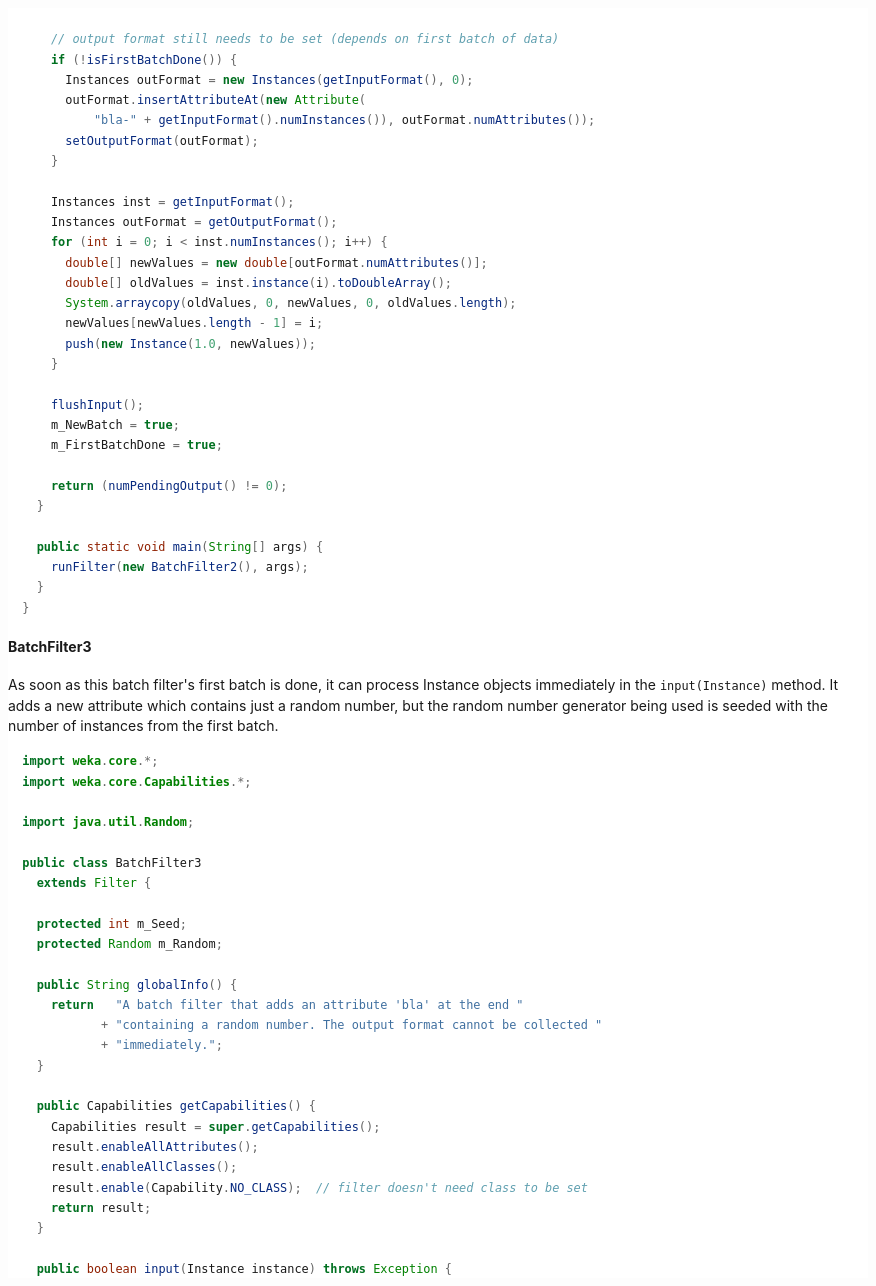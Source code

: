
 ```java

      // output format still needs to be set (depends on first batch of data)
      if (!isFirstBatchDone()) {
        Instances outFormat = new Instances(getInputFormat(), 0);
        outFormat.insertAttributeAt(new Attribute(
            "bla-" + getInputFormat().numInstances()), outFormat.numAttributes());
        setOutputFormat(outFormat);
      }
      
      Instances inst = getInputFormat();
      Instances outFormat = getOutputFormat();
      for (int i = 0; i < inst.numInstances(); i++) {
        double[] newValues = new double[outFormat.numAttributes()];
        double[] oldValues = inst.instance(i).toDoubleArray();
        System.arraycopy(oldValues, 0, newValues, 0, oldValues.length);
        newValues[newValues.length - 1] = i;
        push(new Instance(1.0, newValues));
      }
      
      flushInput();
      m_NewBatch = true;
      m_FirstBatchDone = true;
      
      return (numPendingOutput() != 0);
    }
 
    public static void main(String[] args) {
      runFilter(new BatchFilter2(), args);
    }
  }
```

#### BatchFilter3
As soon as this batch filter's first batch is done, it can process Instance objects immediately in the `input(Instance)` method. It adds a new attribute which contains just a random number, but the random number generator being used is seeded with the number of instances from the first batch.

```java
  import weka.core.*;
  import weka.core.Capabilities.*;
   
  import java.util.Random;
   
  public class BatchFilter3
    extends Filter {
   
    protected int m_Seed;
    protected Random m_Random;
    
    public String globalInfo() {
      return   "A batch filter that adds an attribute 'bla' at the end "
             + "containing a random number. The output format cannot be collected "
             + "immediately.";
    }
       
    public Capabilities getCapabilities() {
      Capabilities result = super.getCapabilities();
      result.enableAllAttributes();
      result.enableAllClasses();
      result.enable(Capability.NO_CLASS);  // filter doesn't need class to be set
      return result;
    }
   
    public boolean input(Instance instance) throws Exception {
```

########

Your assignment:
Please give an exact printout of all the records, pictures aside.

Exercise response:
Source code

:
 ```java

      // output format still needs to be set (depends on first batch of data)
      if (!isFirstBatchDone()) {
        Instances outFormat = new Instances(getInputFormat(), 0);
        outFormat.insertAttributeAt(new Attribute(
            "bla-" + getInputFormat().numInstances()), outFormat.numAttributes());
        setOutputFormat(outFormat);
      }
      
      Instances inst = getInputFormat();
      Instances outFormat = getOutputFormat();
      for (int i = 0; i < inst.numInstances(); i++) {
        double[] newValues = new double[outFormat.numAttributes()];
        double[] oldValues = inst.instance(i).toDoubleArray();
        System.arraycopy(oldValues, 0, newValues, 0, oldValues.length);
        newValues[newValues.length - 1] = i;
        push(new Instance(1.0, newValues));
      }
      
      flushInput();
      m_NewBatch = true;
      m_FirstBatchDone = true;
      
      return (numPendingOutput() != 0);
    }
 
    public static void main(String[] args) {
      runFilter(new BatchFilter2(), args);
    }
  }
```

#### BatchFilter3
As soon as this batch filter's first batch is done, it can process Instance objects immediately in the `input(Instance)` method. It adds a new attribute which contains just a random number, but the random number generator being used is seeded with the number of instances from the first batch.

```java
  import weka.core.*;
  import weka.core.Capabilities.*;
   
  import java.util.Random;
   
  public class BatchFilter3
    extends Filter {
   
    protected int m_Seed;
    protected Random m_Random;
    
    public String globalInfo() {
      return   "A batch filter that adds an attribute 'bla' at the end "
             + "containing a random number. The output format cannot be collected "
             + "immediately.";
    }
       
    public Capabilities getCapabilities() {
      Capabilities result = super.getCapabilities();
      result.enableAllAttributes();
      result.enableAllClasses();
      result.enable(Capability.NO_CLASS);  // filter doesn't need class to be set
      return result;
    }
   
    public boolean input(Instance instance) throws Exception {
```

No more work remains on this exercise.